Irish man Seamus Culleton held for months by ICE says he had U.S. work permit, and now fears for his life
An Irish man who has lived in the U.S. for nearly 20 years has been detained by U.S. immigration officials for almost five months despite insisting he had a valid U.S. work permit and a pending green card case as the spouse of an American citizen. Seamus Culleton has said he fears for his life due to the conditions in the detention center where he’s being held in Texas.
Seamus Culleton, who lived in Boston, is being held at the El Paso Camp East Montana, an ICE detention facility inside the Fort Bliss Army base in Texas, according to the agency’s detainee locator system. Speaking to Irish state broadcaster RTÉ in a phone interview Monday from the detention center, Culleton described life at the camp as a “nightmare.”
“You don’t know what’s going to happen on a day-to-day basis. You don’t know if there’s going to be riots, you don’t know what’s going to happen,” he told RTÉ. He characterized the detention facilities as “a bunch of temporary tents.”
Seamus Culleton/Facebook
Culleton said he had rarely been outside in the five months since his arrest.
“I have barely any outside time, no fresh air, no sunshine. We have two TVs on the wall. There are 72 detainees here in total. We get three meals a day, very very small meals — kid size meals, so everybody is hungry,” he said.
Culleton called the conditions “filthy” and said the toilets and showers were “completely nasty” and “very rarely cleaned.”
The U.S. Department of Homeland Security, which ICE falls under, denied the allegations about the conditions at the Texas facility on Tuesday, with Assistant DHS Secretary for Public Affairs Tricia McLaughlin telling CBS News in a statement that Culleton’s claims were, “FALSE. ICE has higher detention standards than most U.S. prisons that hold actual U.S. citizens.”
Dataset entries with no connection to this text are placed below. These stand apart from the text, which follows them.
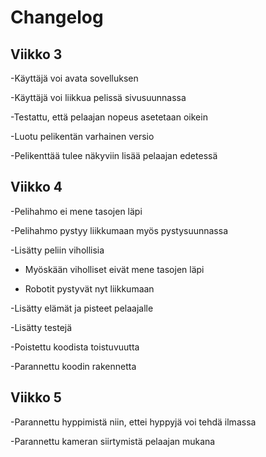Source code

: # Changelog

## Viikko 3

-Käyttäjä voi avata sovelluksen

-Käyttäjä voi liikkua pelissä sivusuunnassa

-Testattu, että pelaajan nopeus asetetaan oikein

-Luotu pelikentän varhainen versio

-Pelikenttää tulee näkyviin lisää pelaajan edetessä

## Viikko 4

-Pelihahmo ei mene tasojen läpi

-Pelihahmo pystyy liikkumaan myös pystysuunnassa

-Lisätty peliin vihollisia

- Myöskään viholliset eivät mene tasojen läpi

- Robotit pystyvät nyt liikkumaan

-Lisätty elämät ja pisteet pelaajalle

-Lisätty testejä

-Poistettu koodista toistuvuutta

-Parannettu koodin rakennetta

## Viikko 5

-Parannettu hyppimistä niin, ettei hyppyjä voi tehdä ilmassa

-Parannettu kameran siirtymistä pelaajan mukana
McLaughlin confirmed that ICE agents arrested Culleton on Sept. 9, 2025, calling him “an illegal alien from Ireland” who entered the U.S. in 2009 under the tourist visa waiver program but then failed to depart the U.S. after the permitted 90 days.
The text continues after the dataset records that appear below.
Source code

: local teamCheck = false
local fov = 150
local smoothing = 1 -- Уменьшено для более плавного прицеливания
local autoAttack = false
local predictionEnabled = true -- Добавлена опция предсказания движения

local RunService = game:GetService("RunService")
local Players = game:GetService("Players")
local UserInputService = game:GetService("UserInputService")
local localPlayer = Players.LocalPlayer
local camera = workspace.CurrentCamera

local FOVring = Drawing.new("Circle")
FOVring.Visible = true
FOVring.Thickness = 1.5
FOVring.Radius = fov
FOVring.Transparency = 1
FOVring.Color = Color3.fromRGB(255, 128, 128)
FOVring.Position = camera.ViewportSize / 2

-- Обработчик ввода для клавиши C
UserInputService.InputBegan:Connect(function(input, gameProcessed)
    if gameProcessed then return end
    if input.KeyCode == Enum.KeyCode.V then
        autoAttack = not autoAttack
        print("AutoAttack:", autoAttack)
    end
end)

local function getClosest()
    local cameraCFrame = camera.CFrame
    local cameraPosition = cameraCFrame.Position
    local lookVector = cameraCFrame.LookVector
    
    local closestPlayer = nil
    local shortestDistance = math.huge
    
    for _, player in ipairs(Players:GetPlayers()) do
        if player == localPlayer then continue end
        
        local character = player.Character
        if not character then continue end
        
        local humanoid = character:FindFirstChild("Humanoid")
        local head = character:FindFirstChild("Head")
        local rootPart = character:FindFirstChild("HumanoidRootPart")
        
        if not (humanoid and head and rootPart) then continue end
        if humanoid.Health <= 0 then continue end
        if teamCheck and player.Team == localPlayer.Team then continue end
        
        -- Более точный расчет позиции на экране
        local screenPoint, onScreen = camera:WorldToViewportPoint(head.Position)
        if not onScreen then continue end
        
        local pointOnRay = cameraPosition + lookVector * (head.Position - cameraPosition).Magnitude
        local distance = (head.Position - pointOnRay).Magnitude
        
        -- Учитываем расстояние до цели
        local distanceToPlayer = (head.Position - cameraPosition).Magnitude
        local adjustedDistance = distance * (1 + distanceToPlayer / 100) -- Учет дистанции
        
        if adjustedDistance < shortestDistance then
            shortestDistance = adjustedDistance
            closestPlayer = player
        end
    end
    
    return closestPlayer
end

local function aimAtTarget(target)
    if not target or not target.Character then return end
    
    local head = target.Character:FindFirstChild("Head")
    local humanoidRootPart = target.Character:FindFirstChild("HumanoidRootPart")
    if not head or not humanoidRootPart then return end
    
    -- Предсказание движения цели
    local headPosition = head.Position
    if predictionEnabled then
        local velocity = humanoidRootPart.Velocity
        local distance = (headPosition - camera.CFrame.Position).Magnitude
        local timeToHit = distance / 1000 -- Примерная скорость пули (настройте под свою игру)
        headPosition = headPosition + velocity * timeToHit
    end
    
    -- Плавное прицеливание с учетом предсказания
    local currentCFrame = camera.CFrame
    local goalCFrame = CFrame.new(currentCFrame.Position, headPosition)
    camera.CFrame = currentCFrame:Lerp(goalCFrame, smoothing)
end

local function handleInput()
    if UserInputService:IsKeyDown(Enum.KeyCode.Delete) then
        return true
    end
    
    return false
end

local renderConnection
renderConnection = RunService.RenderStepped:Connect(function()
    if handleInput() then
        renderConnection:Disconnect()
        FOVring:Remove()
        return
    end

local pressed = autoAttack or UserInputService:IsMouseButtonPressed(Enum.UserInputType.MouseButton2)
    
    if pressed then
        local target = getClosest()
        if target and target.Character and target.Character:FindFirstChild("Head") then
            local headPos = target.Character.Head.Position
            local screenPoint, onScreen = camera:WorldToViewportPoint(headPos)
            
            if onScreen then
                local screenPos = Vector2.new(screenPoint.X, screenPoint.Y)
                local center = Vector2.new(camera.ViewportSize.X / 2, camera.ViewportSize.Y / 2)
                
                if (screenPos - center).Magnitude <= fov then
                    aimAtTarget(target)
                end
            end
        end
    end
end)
“He received full due process and was issued a final order of removal by an immigration judge on September 10, 2025,” McLaughlin said. “He was offered the chance to instantly be removed to Ireland but chose to stay in ICE custody … A pending green card application and work authorization does not give someone legal status to be in our country.”
Under U.S. law, DHS can arrest people with pending immigration applications if they don’t have underlying permanent immigration status, even if they have not been convicted of crimes, but under previous administrations, non-criminals with valid pending applications were rarely arrested, and officials would typically allow a green card case to play out.
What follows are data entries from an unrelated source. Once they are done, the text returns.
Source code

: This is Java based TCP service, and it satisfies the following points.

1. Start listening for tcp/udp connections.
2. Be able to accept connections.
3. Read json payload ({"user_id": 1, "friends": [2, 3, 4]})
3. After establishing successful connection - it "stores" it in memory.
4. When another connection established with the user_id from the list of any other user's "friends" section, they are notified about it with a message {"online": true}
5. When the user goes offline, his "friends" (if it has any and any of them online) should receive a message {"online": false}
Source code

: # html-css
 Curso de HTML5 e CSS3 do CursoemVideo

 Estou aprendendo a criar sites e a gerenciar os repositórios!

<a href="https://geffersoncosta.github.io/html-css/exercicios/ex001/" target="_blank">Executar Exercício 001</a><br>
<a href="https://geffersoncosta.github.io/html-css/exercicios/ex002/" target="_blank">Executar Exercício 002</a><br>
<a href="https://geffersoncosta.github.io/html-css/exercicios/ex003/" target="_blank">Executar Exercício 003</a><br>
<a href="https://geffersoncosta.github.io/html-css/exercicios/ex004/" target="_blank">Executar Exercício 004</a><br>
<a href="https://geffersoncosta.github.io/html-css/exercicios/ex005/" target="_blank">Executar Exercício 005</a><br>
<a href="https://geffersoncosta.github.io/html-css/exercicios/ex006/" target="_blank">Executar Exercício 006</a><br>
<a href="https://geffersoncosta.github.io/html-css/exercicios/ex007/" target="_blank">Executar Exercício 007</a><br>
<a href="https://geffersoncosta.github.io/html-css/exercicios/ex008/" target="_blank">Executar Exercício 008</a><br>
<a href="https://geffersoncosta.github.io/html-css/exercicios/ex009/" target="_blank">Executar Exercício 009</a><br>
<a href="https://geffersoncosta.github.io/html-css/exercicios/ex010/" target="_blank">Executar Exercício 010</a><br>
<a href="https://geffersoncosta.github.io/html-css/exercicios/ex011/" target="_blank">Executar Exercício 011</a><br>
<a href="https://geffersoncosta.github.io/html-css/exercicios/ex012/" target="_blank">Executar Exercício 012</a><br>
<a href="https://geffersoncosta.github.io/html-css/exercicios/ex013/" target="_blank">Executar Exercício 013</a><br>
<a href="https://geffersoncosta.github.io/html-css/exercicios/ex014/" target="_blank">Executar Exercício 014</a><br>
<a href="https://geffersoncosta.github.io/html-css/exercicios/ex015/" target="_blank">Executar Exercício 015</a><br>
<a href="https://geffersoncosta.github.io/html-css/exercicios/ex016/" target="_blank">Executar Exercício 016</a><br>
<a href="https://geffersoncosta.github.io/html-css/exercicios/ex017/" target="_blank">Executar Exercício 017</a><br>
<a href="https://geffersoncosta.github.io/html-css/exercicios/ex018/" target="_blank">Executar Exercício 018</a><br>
McLaughlin said Culleton was offered a chance to be sent to Ireland “instantly.” She claimed he “chose to stay in ICE custody, in fact he took affirmative steps to remain in detention.”
Culleton has said he was going through the legal process to obtain lawful permanent residency, or a green card, and that he had a valid U.S. work permit when he was arrested. Spouses of U.S. nationals can obtain a work permit while their green card applications are processed.
Culleton, a plasterer, said that he was stopped by federal agents while driving home in early September after stopping at a store. He was followed initially by a blue Ford, and then, “out of nowhere, it seemed like there were seven or eight cars and a bunch of officers at the window of the van, telling me to roll down the window.”
“They asked me if I had a green card. I said I didn’t. I said I was married to a citizen and that I had a marriage-based petition in place and I was just about to receive my green card and that I had a work permit to be here and work,” Culleton told RTÉ, adding that none of those details seemed to matter as the officers proceeded to detain him.
Culleton was held after “local police ran a license check on his vehicle outside a Home Depot in Massachusetts,” court records from late January show.
Estimates from the Irish government about a year ago suggested that as many as 10,000 undocumented Irish immigrants were living across the U.S. Many likely came on tourist waivers or temporary work visas but then stayed illegally in the country after those documents expired, effectively living in the shadows.
A spokesperson for the Irish Department of Foreign Affairs and Trade told CBS News on Tuesday that Irish officials were aware of Culleton’s case and were providing consular assistance to him and his family.
“Our Embassy in Washington D.C. is also engaging directly with the Department of Homeland Security at a senior level in relation to this case,” the spokesperson said.
In December, the American Civil Liberties Union and other human rights groups released a letter demanding the closure of ERO El Paso Camp East Montana, alleging a pattern of abuses at the camp including beatings and sexual abuse by officers against detained immigrants, beatings and coercive threats to compel deportation to third countries, medical neglect, hunger and insufficient food, and denial of meaningful access to counsel, among other alleged rights violations.